» **Work order**
Scan the records beneath this line for the line holding "restrictions are applied." and the line holding "from browser apps.", then transcribe exactly those two and all lines between.

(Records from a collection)
· · ·

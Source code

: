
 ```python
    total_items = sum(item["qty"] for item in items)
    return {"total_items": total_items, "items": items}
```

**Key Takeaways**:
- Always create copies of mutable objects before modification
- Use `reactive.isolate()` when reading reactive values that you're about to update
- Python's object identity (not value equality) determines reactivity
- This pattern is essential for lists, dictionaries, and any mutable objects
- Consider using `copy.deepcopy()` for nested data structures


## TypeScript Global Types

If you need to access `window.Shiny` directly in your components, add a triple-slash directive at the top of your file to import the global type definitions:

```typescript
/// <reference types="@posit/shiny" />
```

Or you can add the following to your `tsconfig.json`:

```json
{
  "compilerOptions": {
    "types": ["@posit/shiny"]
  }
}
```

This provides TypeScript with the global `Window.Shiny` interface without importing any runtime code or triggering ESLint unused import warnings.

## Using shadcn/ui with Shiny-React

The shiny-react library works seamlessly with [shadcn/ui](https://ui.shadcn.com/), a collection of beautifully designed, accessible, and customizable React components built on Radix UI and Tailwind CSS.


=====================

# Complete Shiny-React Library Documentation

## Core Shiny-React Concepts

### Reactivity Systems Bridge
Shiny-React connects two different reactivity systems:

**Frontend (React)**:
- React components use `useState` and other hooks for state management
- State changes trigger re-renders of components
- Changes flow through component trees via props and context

· · ·

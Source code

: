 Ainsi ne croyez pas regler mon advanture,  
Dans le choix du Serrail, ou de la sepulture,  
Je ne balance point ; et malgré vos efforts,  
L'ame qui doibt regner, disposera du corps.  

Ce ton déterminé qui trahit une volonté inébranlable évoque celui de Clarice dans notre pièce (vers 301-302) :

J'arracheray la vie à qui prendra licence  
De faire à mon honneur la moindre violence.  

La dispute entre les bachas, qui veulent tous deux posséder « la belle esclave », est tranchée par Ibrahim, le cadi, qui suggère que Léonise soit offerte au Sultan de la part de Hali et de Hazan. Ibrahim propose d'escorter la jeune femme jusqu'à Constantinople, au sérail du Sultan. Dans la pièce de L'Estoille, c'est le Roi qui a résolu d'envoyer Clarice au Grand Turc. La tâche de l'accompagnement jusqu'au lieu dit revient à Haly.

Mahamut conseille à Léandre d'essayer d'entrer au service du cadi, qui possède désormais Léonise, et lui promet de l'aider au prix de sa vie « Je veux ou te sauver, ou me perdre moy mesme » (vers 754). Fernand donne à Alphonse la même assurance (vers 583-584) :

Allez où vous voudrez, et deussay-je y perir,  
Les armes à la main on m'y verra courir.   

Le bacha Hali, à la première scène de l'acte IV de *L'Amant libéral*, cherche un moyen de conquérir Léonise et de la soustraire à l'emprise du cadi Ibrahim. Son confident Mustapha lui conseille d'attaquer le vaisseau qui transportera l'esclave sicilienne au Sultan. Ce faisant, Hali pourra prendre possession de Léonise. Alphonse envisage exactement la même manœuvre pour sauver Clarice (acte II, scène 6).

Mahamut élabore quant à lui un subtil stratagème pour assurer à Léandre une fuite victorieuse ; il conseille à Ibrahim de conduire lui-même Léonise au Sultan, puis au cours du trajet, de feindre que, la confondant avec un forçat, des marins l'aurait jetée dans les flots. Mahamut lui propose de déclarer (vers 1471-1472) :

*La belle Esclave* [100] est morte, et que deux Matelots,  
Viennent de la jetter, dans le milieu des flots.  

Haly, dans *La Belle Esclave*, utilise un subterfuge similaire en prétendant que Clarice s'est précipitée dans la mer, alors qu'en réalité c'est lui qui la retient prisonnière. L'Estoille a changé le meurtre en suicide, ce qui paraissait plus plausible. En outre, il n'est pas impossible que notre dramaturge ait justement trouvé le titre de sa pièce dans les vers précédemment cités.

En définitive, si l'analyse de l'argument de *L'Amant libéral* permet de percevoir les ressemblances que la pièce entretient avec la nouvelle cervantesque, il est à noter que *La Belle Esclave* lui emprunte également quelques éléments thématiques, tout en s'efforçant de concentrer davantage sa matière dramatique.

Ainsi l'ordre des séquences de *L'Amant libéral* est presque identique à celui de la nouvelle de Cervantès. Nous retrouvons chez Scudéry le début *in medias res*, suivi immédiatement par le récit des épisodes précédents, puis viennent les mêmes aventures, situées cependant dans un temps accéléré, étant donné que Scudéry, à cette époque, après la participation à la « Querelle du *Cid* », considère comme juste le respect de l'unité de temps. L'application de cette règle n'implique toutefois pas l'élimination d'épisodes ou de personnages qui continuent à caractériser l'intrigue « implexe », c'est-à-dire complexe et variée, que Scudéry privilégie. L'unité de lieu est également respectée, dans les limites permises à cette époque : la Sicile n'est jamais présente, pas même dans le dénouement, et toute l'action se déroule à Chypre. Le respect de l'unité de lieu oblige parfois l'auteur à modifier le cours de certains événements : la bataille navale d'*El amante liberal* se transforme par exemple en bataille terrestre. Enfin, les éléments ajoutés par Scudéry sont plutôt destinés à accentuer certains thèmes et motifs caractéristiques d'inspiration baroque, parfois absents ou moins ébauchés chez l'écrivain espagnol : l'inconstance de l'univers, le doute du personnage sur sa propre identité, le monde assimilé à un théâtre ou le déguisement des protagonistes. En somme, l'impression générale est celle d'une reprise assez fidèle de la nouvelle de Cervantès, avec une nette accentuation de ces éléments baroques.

· · ·

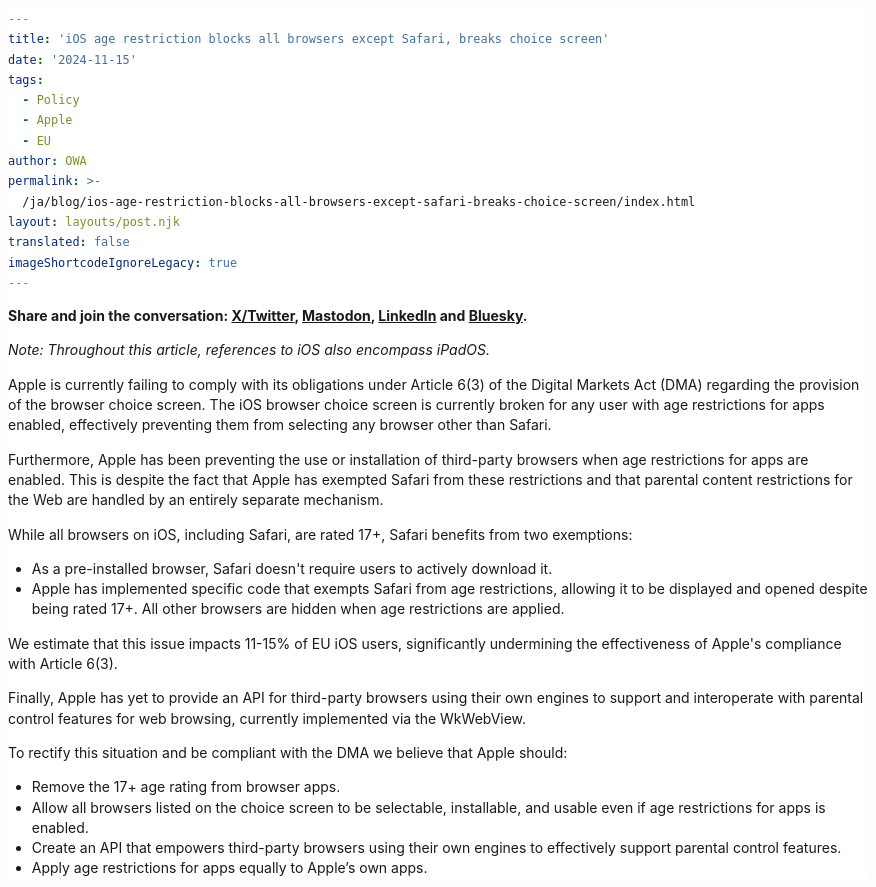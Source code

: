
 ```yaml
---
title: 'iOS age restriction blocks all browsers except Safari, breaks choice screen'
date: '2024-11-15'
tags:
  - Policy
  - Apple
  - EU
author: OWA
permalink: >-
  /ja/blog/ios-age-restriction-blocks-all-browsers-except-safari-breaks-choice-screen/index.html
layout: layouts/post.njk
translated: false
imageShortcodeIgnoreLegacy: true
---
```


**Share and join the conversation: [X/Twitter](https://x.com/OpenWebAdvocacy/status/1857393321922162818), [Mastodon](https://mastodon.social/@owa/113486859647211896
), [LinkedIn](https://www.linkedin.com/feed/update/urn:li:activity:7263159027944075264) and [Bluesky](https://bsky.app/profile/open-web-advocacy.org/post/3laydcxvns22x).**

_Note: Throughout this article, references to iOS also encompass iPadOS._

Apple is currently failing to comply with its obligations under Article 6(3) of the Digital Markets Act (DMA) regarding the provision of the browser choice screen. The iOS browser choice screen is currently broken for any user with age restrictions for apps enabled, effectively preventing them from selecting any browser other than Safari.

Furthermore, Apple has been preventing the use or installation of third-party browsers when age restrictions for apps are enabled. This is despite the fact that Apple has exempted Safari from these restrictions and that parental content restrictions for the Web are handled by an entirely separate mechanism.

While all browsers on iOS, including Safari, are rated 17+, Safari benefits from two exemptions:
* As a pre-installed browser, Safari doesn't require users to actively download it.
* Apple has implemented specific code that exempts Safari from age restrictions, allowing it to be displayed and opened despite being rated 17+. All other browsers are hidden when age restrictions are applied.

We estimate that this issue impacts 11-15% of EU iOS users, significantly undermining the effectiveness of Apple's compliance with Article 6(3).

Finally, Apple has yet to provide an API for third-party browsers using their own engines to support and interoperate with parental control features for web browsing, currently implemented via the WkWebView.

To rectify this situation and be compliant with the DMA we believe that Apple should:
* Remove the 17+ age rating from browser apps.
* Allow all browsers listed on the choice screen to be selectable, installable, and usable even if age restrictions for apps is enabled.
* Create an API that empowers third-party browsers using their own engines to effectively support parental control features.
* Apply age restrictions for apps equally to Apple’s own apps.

· · ·

» **Expected output**
* Apple has implemented specific code that exempts Safari from age restrictions, allowing it to be displayed and opened despite being rated 17+. All other browsers are hidden when age restrictions are applied.

We estimate that this issue impacts 11-15% of EU iOS users, significantly undermining the effectiveness of Apple's compliance with Article 6(3).

Finally, Apple has yet to provide an API for third-party browsers using their own engines to support and interoperate with parental control features for web browsing, currently implemented via the WkWebView.

To rectify this situation and be compliant with the DMA we believe that Apple should:
* Remove the 17+ age rating from browser apps.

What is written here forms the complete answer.